When is a beer not a celebratory beer? This is not a riddle. Every beer I drink with relatives and friends celebrates us, our being together, our community, our communion with one another confirming a bond among us, the essence of fellowship, of companionship, concord and rapport, the list of synonyms goes on.
At a large family party once, a cousin of mine and one of our uncles were drinking celebratory beers on some occasion, as were the majority of us, participating fully in that affirmation, that concrete example of the bottom line: That we were still alive to be together yet again.
My cousin and my uncle both, perhaps, had put away one too many. They were not alone there. But an argument erupted between them that grew into a top-volume shouting match. At its peak, when everyone could hear them, our group stopped dead silent, amazed that this could be happening within our close-knit clan.

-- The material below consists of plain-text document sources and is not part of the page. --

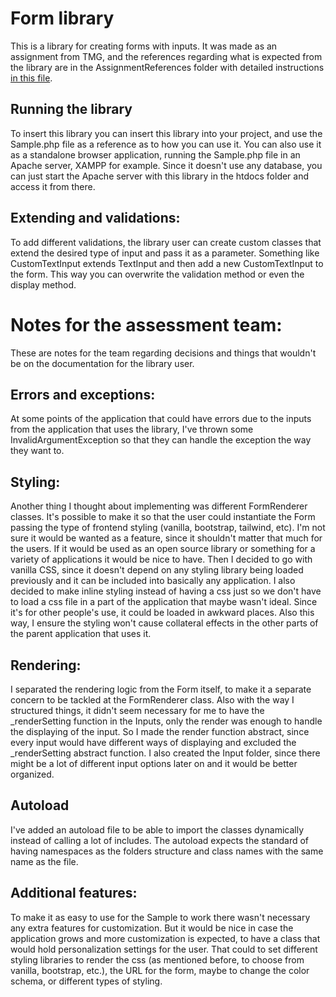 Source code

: # Form library

This is a library for creating forms with inputs. It was made as an assignment from TMG, and the references regarding what is expected from the library are in the AssignmentReferences folder with detailed instructions [in this file](AssignmentReferences/Instructions.txt).

## Running the library

To insert this library you can insert this library into your project, and use the Sample.php file as a reference as to how you can use it. You can also use it as a standalone browser application, running the Sample.php file in an Apache server, XAMPP for example. Since it doesn't use any database, you can just start the Apache server with this library in the htdocs folder and access it from there.

## Extending and validations:

To add different validations, the library user can create custom classes that extend the desired type of input and pass it as a parameter. Something like CustomTextInput extends TextInput and then add a new CustomTextInput to the form. This way you can overwrite the validation method or even the display method.

# Notes for the assessment team:

These are notes for the team regarding decisions and things that wouldn't be on the documentation for the library user.

## Errors and exceptions:

At some points of the application that could have errors due to the inputs from the application that uses the library, I've thrown some InvalidArgumentException so that they can handle the exception the way they want to.

## Styling:

Another thing I thought about implementing was different FormRenderer classes. It's possible to make it so that the user could instantiate the Form passing the type of frontend styling (vanilla, bootstrap, tailwind, etc). I'm not sure it would be wanted as a feature, since it shouldn't matter that much for the users. If it would be used as an open source library or something for a variety of applications it would be nice to have. Then I decided to go with vanilla CSS, since it doesn't depend on any styling library being loaded previously and it can be included into basically any application. I also decided to make inline styling instead of having a css just so we don't have to load a css file in a part of the application that maybe wasn't ideal. Since it's for other people's use, it could be loaded in awkward places. Also this way, I ensure the styling won't cause collateral effects in the other parts of the parent application that uses it.

## Rendering:

I separated the rendering logic from the Form itself, to make it a separate concern to be tackled at the FormRenderer class.
Also with the way I structured things, it didn't seem necessary for me to have the _renderSetting function in the Inputs, only the render was enough to handle the displaying of the input. So I made the render function abstract, since every input would have different ways of displaying and excluded the _renderSetting abstract function. I also created the Input folder, since there might be a lot of different input options later on and it would be better organized.

## Autoload

I've added an autoload file to be able to import the classes dynamically instead of calling a lot of includes. The autoload expects the standard of having namespaces as the folders structure and class names with the same name as the file.

## Additional features:

To make it as easy to use for the Sample to work there wasn't necessary any extra features for customization. But it would be nice in case the application grows and more customization is expected, to have a class that would hold personalization settings for the user. That could to set different styling libraries to render the css (as mentioned before, to choose from vanilla, bootstrap, etc.), the URL for the form, maybe to change the color schema, or different types of styling.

I couldn’t quite follow whatever it was they were yelling about, and then, quite unexpectedly, my cousin, no longer in a celebratory mood, punched my uncle.

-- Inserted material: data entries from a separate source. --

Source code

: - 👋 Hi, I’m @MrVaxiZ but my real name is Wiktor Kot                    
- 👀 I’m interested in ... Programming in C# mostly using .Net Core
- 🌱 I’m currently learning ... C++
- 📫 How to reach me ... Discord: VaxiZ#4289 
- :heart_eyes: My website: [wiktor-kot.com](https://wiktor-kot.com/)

This violent act killed our collective convivial mood instantly.
We could, some say, be hit by the proverbial bus tomorrow, and all of this bruhaha would have amounted to nothing in the grand scheme of all-embracing love for family and friends. You’d hope it would dissipate like the smoke from the hibachi where we cooked our kalbi. Blood after all is supposed to run so thick that it chokes out all thinner considerations.
Sadly, however, I don’t remember that cousin ever attending another family get-together. I’m guessing either his anger continued at full Korean boil, causing him to stay away by choice, or he was banned from all future family functions.
Both of them are gone now, and I wonder how they might have recalled that incident toward the end. I hope that finally they would have privately made peace with each other.